The seminar began January 17th at no cost to students with an opening ceremony at the Teacher Education at the college.

Acting Registrar at the college, Marva Bowen-Neptune explained that the seminar is intended to show students that it is more than just academics when venturing into society.

“Naturally as a tertiary institution we always observe our students and for us it is not only about what you learn in a book or the academics. At the college we are trying to ensure that students are well balanced and they have leadership skills”, she said.

“No doubt, you would understand that these students would be our future leaders, our future politicians, our future teachers, lawyers, doctors and in these capacities, you will have to have some leadership skills. So, the college decided to make sure that we expose the students to what leadership is all about – how it evolves, whether leaders are born, whether it’s something that you can learn; either way, we want to let them know that there are other aspects of the course in development and it’s not about…a whole set of degrees but how you develop as you proceed in your career as a leader,” she added.

Bowen-Neptune noted that students have the tendency to avoid roles and situations that would put them in the spotlight, something she blamed on how they are raised.

She said: “I think it’s a culture thing the way we in the Caribbean, moreso Grenada, the way we culture our students. I studied abroad, so, I am exposed to that culture as well. Sometimes we are a bit timid in terms of taking up responsibility and leadership and sometimes we as adults intimidate the students as well and our children because we feel that it’s not their place; they shouldn’t have a voice, they are young.

“Because of that, we want to make sure that these students know that they have a voice, they can speak up on issues, some of them, they are able to vote, they understand their role in society and they are young adults. It’s about time for these students to rise up and know that they have a voice in society,” she added.

One of the topics discussed at the first session of the seminar was “Understanding today’s leadership expectations/indentifying leadership requirements for the 21st Century and Deputy Commissioner of Police, Franklyn Redhead was invited on to give some advise to the students.

“I think the world is going through a critical change of transformation if you will and there is this mantra among young people of get rich quick or die trying and I think we need to manage more effectively youthful energies, both negative and positive, in terms of how do we contend with these energies and when the energies are coupled with charismatic leadership and understand the implication it has for crime and a range of other factors. My focus will be on the positive side of that in terms of how do you channel those energies in a positive way and get people to realise their full potential as young individuals”, Redhead told the students.

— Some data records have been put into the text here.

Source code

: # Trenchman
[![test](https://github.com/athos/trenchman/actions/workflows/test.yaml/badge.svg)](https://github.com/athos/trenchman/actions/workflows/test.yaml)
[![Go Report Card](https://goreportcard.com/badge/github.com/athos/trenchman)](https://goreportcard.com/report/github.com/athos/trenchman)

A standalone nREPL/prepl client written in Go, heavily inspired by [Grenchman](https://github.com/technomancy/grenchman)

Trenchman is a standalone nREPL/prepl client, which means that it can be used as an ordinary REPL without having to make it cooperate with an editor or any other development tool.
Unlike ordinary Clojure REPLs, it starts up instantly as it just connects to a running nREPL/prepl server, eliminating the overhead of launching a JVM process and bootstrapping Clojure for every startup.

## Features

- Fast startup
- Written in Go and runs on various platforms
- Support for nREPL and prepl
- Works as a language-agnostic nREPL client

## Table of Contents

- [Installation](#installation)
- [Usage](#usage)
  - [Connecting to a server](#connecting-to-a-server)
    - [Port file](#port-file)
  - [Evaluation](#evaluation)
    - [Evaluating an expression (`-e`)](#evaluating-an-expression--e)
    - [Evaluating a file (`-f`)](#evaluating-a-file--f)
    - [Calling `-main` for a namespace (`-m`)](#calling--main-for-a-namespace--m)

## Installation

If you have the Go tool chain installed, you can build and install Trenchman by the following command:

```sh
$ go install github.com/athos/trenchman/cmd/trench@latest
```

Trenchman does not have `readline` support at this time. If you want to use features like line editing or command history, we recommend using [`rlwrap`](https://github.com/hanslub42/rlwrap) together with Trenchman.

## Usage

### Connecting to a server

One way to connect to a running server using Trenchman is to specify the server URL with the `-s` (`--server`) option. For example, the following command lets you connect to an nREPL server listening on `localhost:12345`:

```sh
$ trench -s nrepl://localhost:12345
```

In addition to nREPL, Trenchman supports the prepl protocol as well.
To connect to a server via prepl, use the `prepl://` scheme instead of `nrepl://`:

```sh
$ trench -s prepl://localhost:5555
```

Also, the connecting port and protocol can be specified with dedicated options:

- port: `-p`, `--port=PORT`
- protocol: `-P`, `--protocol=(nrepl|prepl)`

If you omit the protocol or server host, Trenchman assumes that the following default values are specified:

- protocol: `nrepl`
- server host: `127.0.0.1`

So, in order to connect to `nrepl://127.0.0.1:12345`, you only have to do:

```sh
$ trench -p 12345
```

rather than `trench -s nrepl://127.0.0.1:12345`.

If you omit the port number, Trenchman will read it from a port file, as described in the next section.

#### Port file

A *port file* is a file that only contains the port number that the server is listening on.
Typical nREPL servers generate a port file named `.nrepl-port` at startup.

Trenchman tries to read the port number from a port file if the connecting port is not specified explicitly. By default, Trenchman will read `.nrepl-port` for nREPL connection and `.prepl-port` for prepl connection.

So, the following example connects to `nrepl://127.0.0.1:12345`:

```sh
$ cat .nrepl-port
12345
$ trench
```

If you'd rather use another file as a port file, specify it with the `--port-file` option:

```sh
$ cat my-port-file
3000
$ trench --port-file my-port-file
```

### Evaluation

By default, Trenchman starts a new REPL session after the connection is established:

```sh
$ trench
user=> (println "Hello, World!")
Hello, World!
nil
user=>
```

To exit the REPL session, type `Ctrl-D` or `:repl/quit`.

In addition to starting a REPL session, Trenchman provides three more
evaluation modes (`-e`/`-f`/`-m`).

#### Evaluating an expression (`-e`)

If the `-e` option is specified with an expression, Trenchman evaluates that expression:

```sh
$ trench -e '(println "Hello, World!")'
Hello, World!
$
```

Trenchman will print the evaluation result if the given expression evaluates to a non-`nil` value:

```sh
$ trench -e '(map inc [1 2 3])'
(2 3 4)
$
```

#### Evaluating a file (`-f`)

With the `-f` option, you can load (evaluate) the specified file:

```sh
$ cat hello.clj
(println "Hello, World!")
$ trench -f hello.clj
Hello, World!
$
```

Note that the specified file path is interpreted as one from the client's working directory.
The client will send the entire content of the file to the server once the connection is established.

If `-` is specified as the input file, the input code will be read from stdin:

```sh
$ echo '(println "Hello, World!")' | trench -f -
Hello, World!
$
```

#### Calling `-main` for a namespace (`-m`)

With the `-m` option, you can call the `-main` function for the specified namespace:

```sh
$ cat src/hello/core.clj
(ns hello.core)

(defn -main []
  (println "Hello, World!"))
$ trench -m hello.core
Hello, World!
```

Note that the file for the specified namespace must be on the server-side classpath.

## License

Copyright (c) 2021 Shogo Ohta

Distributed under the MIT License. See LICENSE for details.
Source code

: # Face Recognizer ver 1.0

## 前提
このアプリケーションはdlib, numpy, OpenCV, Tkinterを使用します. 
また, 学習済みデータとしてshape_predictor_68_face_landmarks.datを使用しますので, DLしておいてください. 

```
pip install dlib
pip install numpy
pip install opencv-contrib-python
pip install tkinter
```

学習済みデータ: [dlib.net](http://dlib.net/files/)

A student from nearly every department at the institution was in attendance at the first session.

Students at the first session of the Leadership Seminar

One student from the Natural Science Department, Joshua Francis told reporters that the seminar will help him understand his role in a modern society.

He said, “I believe the leadership seminar will be an incredible opportunity to learn new skills, new talents, new traits to be informed about things. I probably did not know and reaffirm what I want to know. Sometimes, I believe as human beings and as individuals we need to recalibrate ourselves and remind ourselves why we are doing what we’re doing and how we can improve ourselves, how we can improve others, our community.

“I believe a leadership seminar would be a perfect opportunity for me to understand my role in a modern society, how I can better my society through the actions and opportunities I’m presented with”, he added.

Jerome Gordon of the Culinary Department felt that the seminar will help him to be a blessing to another person especially his fellow students.

“…When I look at people in my classroom, friends and other colleagues, I see them struggling with other financial issues or their self esteem or their self worth, just understanding why they do the things they do, like why they becoming a chef or why they (are) in this industry and me learning how to be a better leader helps me to better understand who I am and why I do the things I do and then give them an opportunity to find their why as well,” he stated.

Another student, Daria Mc Meo said this will help in her aspirations to become a lawyer.

“I think that this seminar will help me because I intend to do great things. I have a vision to be the Attorney General an aspiring occupation in the legal fraternity and I think attending this session it will help me to bolster my leadership qualities,” she said.